Sure, everyone feels anxious at one time or another. There are situations and people and behaviors we’re quite right to feel uneasy or apprehensive about for all kinds of reasons. But the three Thinking center types know and live with anxiety on a different, more fundamental, level since anxiety (fear without a focal point) is their primary issue. Types 5, 6, and 7 each have a different focus for their anxiety (they fear different things) and deal with it differently, but all of them live with it to one extent or another.
Fear is a reaction to a perceived threat. It signals us that we’re in danger so we can react to the threat and save ourselves. If we succeed in saving ourselves, we’re no longer afraid because the threat is over. Anxiety, on the other hand, is a chronic state of worry. There’s no specific action we can take to resolve it because there’s no clearly identifiable threat. It’s kind of an anti-survival mechanism because over the long haul it can have deadly consequences.
Anxiety also takes up a lot of space. When we’re anxious about something, we tend to fret about it excessively to the point of tuning out other things we should maybe be paying attention to. This sort of excessive rumination itself generates even more anxiety. It’s a self-feeding cycle that doesn’t go anywhere. It’s completely unproductive.
And anxiety about one thing can generate an anxious state of mind that begins to think anxiously about everything. The more anxious a person becomes, the more constricted he or she feels and the fewer activities he or she participates in. Eventually anxiety manifests itself in physical symptoms, such as increased heart rate, higher levels of cortisol, insomnia, etc. Anxiety can affect us mentally, emotionally, and physically. Someone affected to this extent is considered to have an anxiety disorder.
Danger, Will Robinson
But even anxiety that hasn’t built to the point of being a classifiable or diagnosable condition can diminish our experience of and appreciation for life. It turns out that chronic anxiety may actually also put us in a bit of danger.

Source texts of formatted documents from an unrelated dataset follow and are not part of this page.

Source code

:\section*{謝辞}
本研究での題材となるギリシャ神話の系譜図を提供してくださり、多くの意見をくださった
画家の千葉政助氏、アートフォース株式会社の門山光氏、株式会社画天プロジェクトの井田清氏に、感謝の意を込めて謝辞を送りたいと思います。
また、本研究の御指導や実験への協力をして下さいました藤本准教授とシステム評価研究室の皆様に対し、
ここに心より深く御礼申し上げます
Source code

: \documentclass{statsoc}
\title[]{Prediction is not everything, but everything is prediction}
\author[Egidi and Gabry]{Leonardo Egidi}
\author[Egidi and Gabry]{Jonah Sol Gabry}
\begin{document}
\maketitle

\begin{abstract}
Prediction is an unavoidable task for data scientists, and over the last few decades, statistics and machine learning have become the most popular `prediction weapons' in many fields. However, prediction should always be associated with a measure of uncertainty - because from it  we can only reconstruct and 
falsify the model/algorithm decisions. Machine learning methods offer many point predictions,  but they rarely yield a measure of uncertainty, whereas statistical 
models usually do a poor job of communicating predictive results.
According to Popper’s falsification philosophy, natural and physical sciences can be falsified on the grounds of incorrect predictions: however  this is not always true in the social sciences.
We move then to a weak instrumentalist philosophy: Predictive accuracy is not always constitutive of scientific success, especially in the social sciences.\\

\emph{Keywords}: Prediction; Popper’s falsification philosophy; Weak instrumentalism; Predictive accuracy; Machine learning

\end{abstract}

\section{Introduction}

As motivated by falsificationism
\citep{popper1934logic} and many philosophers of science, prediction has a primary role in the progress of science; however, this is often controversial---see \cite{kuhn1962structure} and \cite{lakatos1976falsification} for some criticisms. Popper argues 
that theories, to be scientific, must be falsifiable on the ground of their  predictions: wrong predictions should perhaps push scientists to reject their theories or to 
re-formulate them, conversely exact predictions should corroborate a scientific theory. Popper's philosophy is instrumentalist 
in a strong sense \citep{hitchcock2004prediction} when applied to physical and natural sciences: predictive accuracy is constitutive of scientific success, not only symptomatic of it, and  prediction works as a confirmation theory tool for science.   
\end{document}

A study conducted by Tahl Frenkel, a graduate student in psychology at Tel Aviv University, revealed that individuals who are more anxious are actually slower than their mellower counterparts to pick up on cues in the environment that signal potential danger.
The result implies that worriers are less aware of potential danger—challenging the common theory that anxious individuals are hypervigilant. Frenkel believes that worrywarts’ low sensitivity to external warning signs causes them to be startled frequently by the seemingly sudden appearance of threats, which leaves them in a state of chronic stress.
The study, reported in Scientific American Mind, showed that although the mellower individuals reacted more slowly than did the anxious ones, their brain activity indicated they picked up on environmental cues much more quickly. The brains of the anxious subjects, on the other hand, barely responded to external cues until they had reached “a certain obvious threshold, at which point their brains leapt into action as though caught off guard.”
So perhaps anxiety doesn’t make us hypervigilant after all. Maybe a chronically high anxiety level prevents us from actually being aware of what is going on around us. When you think about it, this really seems entirely logical. And it’s a good reason to make de-stressing a priority for all types.